3. Material and Methods. the strong point of the work structure is the big data source comprised the Longitudinal Health Insurance Database 2000 and the study participants with women aged > 20 years between 2000 and 2012.

Response: We thank the Reviewer for highlighting the fact that the body of evidence from the LHID2000 lends weight to our study.

4. Results. I have some questions.

(i) Were patients with endometritis treated? if yes, how?

(ii) When you talk about the association between leiomyoma and infertility which increases the risk of endometriosis, what about the patients who had infertility problems in detail?

(iii) When you define the non-synergy on the risks associated with allergies, what kind of allergies are we talking about?

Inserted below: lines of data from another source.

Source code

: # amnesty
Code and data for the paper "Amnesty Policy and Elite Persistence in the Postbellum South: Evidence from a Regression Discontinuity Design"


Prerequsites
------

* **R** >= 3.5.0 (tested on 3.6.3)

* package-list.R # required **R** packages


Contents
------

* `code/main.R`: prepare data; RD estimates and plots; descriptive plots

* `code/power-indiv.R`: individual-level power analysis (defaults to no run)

(iv) When you talk about non-synergy with breast cancer, did the patients have BRCA mutations?

Responses:

(i) Our endometritis data were collected according to coding by the International Classification of Disease, Ninth Revision, Clinical Modification (ICD-9-CM code 615), classifying the disease by the patient’s signs and symptoms. Indeed, all patients were treated with antibiotics.

(ii) Our infertility data were collected according to coding by the International Classification of Disease, Ninth Revision, Clinical Modification (ICD-9-CM code 628), classifying the disease by the patient’s history and symptoms. Unfortunately, we are unable to collect the different causes of infertility in our database. Our Discussion section mentions that in patients with infertility problems, ultrasound examinations should look for evidence of leiomyoma and endometriosis. (Lines 302-305)

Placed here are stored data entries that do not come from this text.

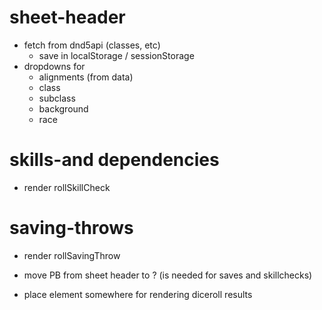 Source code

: # sheet-header
- fetch from dnd5api (classes, etc)
    - save in localStorage / sessionStorage
- dropdowns for
    - alignments (from data)
    - class
    - subclass
    - background
    - race

# skills-and dependencies
- render rollSkillCheck

# saving-throws
- render rollSavingThrow


- move PB from sheet header to ? (is needed for saves and skillchecks)
- place element somewhere for rendering diceroll results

(iii) For allergic diseases, we used ICD-9-CM code 477, allergic rhinitis, which includes allergic rhinitis due to pollen (477.0), allergic rhinitis due to food (477.1), allergic rhinitis due to animal hair and dander (477.2), allergic rhinitis due to other allergen (477.8), and allergic rhinitis with cause unspecified (477.9). We have now added this information to the manuscript, to clarify for the readers what we mean by “allergic diseases”. (Lines 177-179)

(iv) According to ICD-9-CM coding, we included all types of breast cancers in our study, which include but are not limited to estrogen receptor-positive, progesterone receptor-positive, hormone receptor-negative, HER2-positive, BRCA mutations, and so on.

5. Discussion. Good ideas for future work, as this leiomyoma-endometriosis association is clear &but why &this exists, not yet.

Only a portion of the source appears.